MEPs vote on robots' legal status – and if a kill switch is required - ghosh
http://www.bbc.com/news/technology-38583360?ocid=socialflow_twitter
======
shakna
> It turns to science fiction, drawing on rules dreamed up by writer Isaac
> Asimov, for how robots should act if and when they become self-aware. The
> laws will be directed at the designers, producers and operators of robots as
> they cannot be converted into machine code.

Aw hell. Asimov's point, or rather one of them, was that the laws were flawed,
and no real set of laws could work. [0]

> Designers may be required to register their robots as well as providing
> access to the source code to investigate accidents and damage caused by
> bots. Designers may also be required to obtain the go-ahead for new robotic
> designs from a research ethics committee.

This sounds great on the surface, until you see the assumption that these
robots will arise out of AI.

Source code is not necessarily reviewable or human parseable for learning
machines.

This whole thing seems to be people thinking we need ethics with AI... So much
so that robots, a term that does not seem well-defined in this context [0],
should be recognised as people.

It reflects a certain lack of education, and of understanding the problems at
hand.

> Producers or owners may, in future, be required to take out insurance cover
> for the damage potentially caused by their robot.
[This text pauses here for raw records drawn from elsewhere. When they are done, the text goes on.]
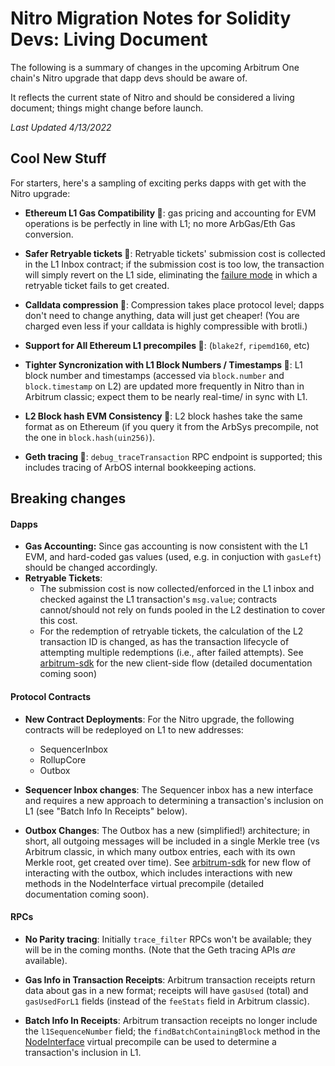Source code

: # Nitro Migration Notes for Solidity Devs: Living Document


The following is a summary of changes in the upcoming Arbitrum One chain's Nitro upgrade that dapp devs should be aware of. 

It reflects the current state of Nitro and should be considered a living document; things might change before launch.

_Last Updated 4/13/2022_

## Cool New Stuff 

For starters, here's a sampling of exciting perks dapps with get with the Nitro upgrade:

- **Ethereum L1 Gas Compatibility 🥳**:  gas pricing and accounting for EVM operations is be perfectly in line with L1; no more ArbGas/Eth Gas conversion.  
- **Safer Retryable tickets 🥳**: Retryable tickets' submission cost is collected in the L1 Inbox contract; if the submission cost is too low, the transaction will simply revert on the L1 side, eliminating the [failure mode](https://developer.offchainlabs.com/docs/l1_l2_messages#important-note-about-base-submission-fee) in which a retryable ticket fails to get created. 
- **Calldata compression 🥳**: Compression takes place protocol level; dapps don't need to change anything, data will just get cheaper! (You are charged even less if your calldata is highly compressible with brotli.)
- **Support for All Ethereum L1 precompiles 🥳**: (`blake2f`, `ripemd160`, etc)
- **Tighter Syncronization with L1 Block Numbers / Timestamps 🥳**:  L1 block number and timestamps (accessed via `block.number` and `block.timestamp` on L2) are updated more frequently in Nitro than in Arbitrum classic; expect them to be nearly real-time/ in sync with L1. 

- **L2 Block hash EVM Consistency 🥳**: L2 block hashes take the same format as on Ethereum (if you query it from the ArbSys precompile, not the one in `block.hash(uin256)`).


- **Geth tracing 🥳**: `debug_traceTransaction` RPC endpoint is supported; this includes tracing of ArbOS internal bookkeeping actions.

## Breaking changes

#### Dapps
- **Gas Accounting:** Since gas accounting is now consistent with the L1 EVM, and hard-coded gas values (used, e.g. in conjuction with `gasLeft`) should be changed accordingly.
- **Retryable Tickets**: 
    - The submission cost is now collected/enforced in the L1 inbox and checked against the L1 transaction's `msg.value`; contracts cannot/should not rely on funds pooled in the L2 destination to cover this cost.
    - For the redemption of retryable tickets, the calculation of the L2 transaction ID is changed, as has the transaction lifecycle of attempting multiple redemptions (i.e., after failed attempts). See [arbitrum-sdk](https://github.com/OffchainLabs/arbitrum-sdk/blob/fe3c3ee90a2d713955988dcb6a9f87732b7dbedc/src/lib/message/L1ToL2Message.ts#L547) for the new client-side flow (detailed documentation coming soon) 

#### Protocol Contracts 

- **New Contract Deployments**: For the Nitro upgrade, the following contracts will be redeployed on L1 to new addresses:
    - SequencerInbox
    - RollupCore
    - Outbox

- **Sequencer Inbox changes**: The Sequencer inbox has a new interface and requires a new approach to determining a transaction's inclusion on L1 (see "Batch Info In Receipts" below).


- **Outbox Changes**: The Outbox has a new (simplified!) architecture; in short, all outgoing messages will be included in a single Merkle tree (vs Arbitrum classic, in which many outbox entries, each with its own Merkle root, get created over time). See [arbitrum-sdk](https://github.com/OffchainLabs/arbitrum-sdk/blob/fe3c3ee90a2d713955988dcb6a9f87732b7dbedc/src/lib/message/L2ToL1Message.ts#L479) for new flow of interacting with the outbox, which includes interactions with new methods in the NodeInterface virtual precompile (detailed documentation coming soon).

#### RPCs

- **No Parity tracing**: Initially `trace_filter` RPCs won't be available; they will be in the coming months. (Note that the Geth tracing APIs _are_ available).

- **Gas Info in Transaction Receipts**: Arbitrum transaction receipts return data about gas in a new format; receipts will have `gasUsed` (total) and `gasUsedForL1` fields (instead of the `feeStats` field in Arbitrum classic).

- **Batch Info In Receipts**: Arbitrum transaction receipts no longer include the `l1SequenceNumber` field; the `findBatchContainingBlock` method in the [NodeInterface](../../contracts/src/node-interface/NodeInterface.sol) virtual precompile can be used to determine a transaction's inclusion in L1.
That makes sense, and puts complex electronic machines in the same realm as
all the other electronic machines we already use, today.

Unfortunately, it's one of the few reports that doesn't sound like someone who
just read a couple of sci-fi books and decided to write a reccomendation. It
really does not feel well-researched, nor well versed in the field.

Bias: I have no skill with AI, though fascinated. I have tried and failed to
learn machine learning many times. I'll stick with Simple Bayes and basic
heuristics. I understand only enough to know that the author/s don't seem to.
I might be wrong.

[0] I don't have any Asimov reference, so here's Computerphile's breakdown:
[https://www.youtube.com/watch?v=7PKx3kS7f4A](https://www.youtube.com/watch?v=7PKx3kS7f4A)

[1] Autonomy through sensors or inter-connectivity through data exchange,
self-learning (optional), has physical support, adapts to its environment. The
flaw: A Raspberry Pi in a beer vat that checks the temperature, and alters the
humidity, is now called a 'smart robot'. I'm really not sure that it actually
does classify as robotics.